[Task inputs Boundary: Start]

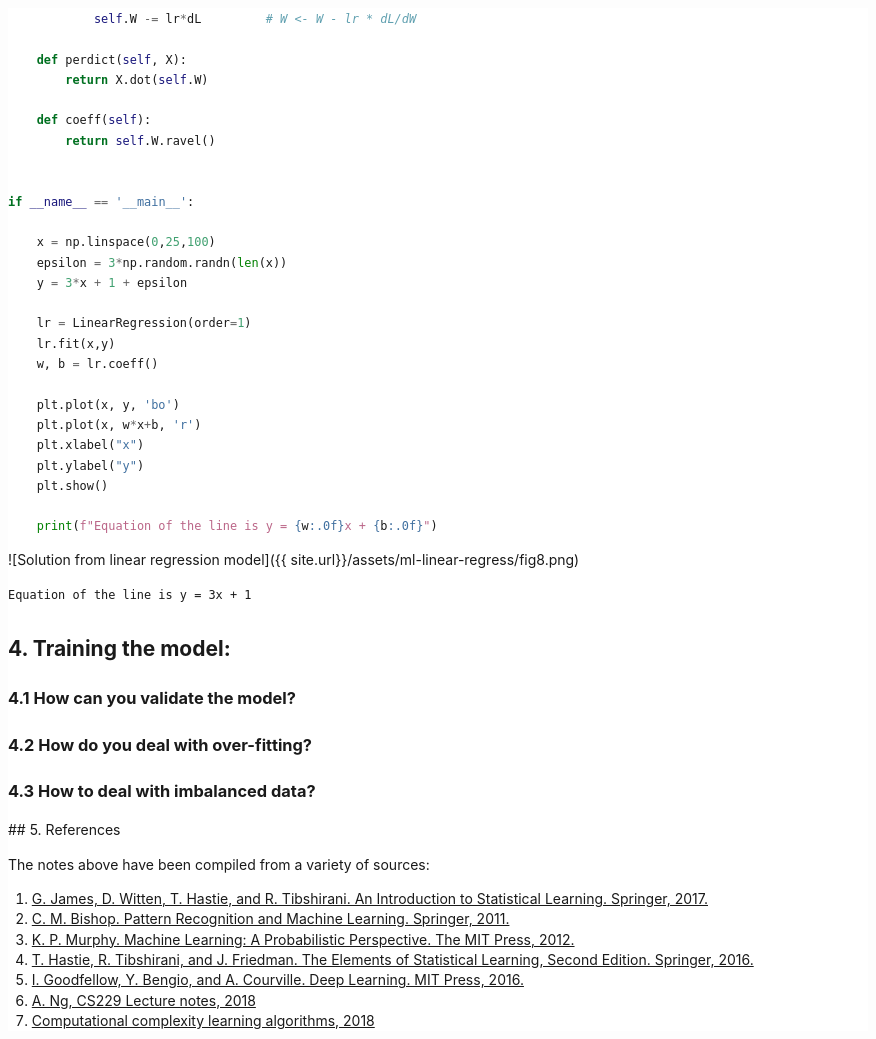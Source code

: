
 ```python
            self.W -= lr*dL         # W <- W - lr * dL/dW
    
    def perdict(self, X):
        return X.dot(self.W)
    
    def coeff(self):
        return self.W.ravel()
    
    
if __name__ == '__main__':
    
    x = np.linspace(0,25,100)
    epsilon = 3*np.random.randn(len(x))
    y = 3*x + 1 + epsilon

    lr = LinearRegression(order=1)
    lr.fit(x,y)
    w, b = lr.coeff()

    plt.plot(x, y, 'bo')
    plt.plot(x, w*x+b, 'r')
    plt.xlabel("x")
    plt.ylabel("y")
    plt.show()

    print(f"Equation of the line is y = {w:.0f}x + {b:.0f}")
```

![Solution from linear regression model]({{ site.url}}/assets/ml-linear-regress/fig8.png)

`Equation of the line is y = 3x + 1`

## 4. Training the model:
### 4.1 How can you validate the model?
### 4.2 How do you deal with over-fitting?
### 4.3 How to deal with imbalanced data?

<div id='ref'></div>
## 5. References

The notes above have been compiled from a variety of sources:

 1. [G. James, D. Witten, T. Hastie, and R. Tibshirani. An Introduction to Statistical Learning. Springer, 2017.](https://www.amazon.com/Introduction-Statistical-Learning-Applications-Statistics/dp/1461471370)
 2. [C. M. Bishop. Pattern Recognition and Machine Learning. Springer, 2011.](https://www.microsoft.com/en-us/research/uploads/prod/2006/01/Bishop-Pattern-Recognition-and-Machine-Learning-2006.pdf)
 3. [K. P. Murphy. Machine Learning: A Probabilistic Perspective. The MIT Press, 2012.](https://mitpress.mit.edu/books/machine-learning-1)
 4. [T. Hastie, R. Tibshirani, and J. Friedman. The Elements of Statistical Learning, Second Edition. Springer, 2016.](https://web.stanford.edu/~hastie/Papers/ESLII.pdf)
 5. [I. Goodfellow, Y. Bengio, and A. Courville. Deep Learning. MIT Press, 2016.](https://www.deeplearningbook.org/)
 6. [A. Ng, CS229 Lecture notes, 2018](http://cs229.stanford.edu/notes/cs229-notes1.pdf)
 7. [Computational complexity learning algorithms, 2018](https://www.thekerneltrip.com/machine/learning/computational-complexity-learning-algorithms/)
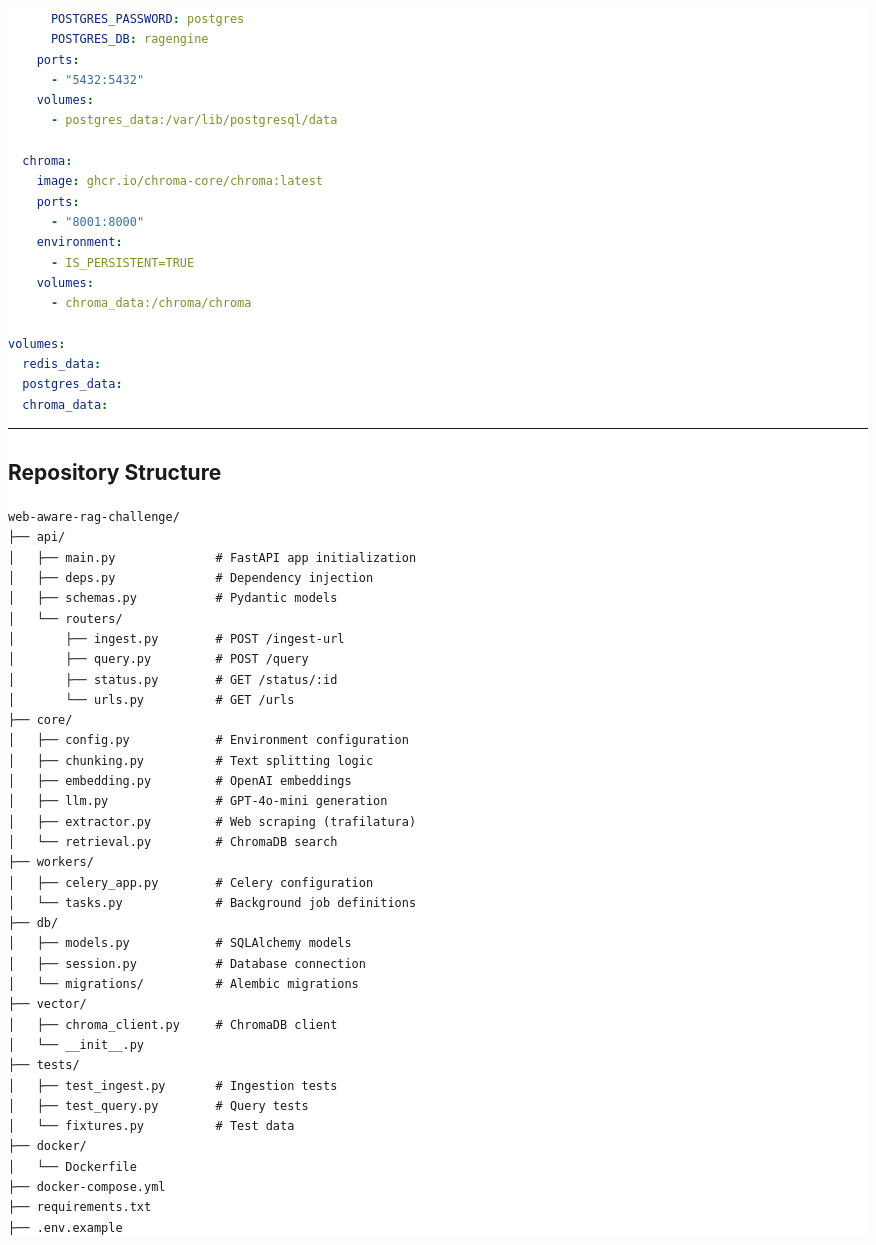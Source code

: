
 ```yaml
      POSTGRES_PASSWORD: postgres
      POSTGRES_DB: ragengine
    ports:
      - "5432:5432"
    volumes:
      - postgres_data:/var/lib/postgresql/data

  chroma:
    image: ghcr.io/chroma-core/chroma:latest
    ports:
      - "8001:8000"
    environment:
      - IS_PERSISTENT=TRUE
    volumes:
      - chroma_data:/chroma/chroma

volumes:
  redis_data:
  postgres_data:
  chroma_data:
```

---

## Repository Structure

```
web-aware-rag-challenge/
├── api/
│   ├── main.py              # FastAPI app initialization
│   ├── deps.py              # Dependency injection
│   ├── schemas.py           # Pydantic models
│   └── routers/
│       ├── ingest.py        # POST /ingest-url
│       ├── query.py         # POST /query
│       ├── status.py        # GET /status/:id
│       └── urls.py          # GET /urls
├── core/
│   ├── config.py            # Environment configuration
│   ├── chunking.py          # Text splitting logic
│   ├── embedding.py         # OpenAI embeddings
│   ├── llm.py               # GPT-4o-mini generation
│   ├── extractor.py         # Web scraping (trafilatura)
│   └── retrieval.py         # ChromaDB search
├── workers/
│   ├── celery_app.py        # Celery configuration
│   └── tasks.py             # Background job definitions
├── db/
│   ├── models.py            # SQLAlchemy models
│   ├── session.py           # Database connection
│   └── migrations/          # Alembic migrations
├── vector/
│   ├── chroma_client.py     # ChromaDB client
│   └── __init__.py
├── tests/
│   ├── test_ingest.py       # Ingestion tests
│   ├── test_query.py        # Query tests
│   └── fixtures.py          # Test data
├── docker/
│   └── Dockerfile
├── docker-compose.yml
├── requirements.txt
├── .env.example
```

[Task inputs Boundary: End]

### Exercise brief
Scan the records for the string "Equation" and show every line that contains it.

### Task response
    print(f"Equation of the line is y = {w:.0f}x + {b:.0f}")
`Equation of the line is y = 3x + 1`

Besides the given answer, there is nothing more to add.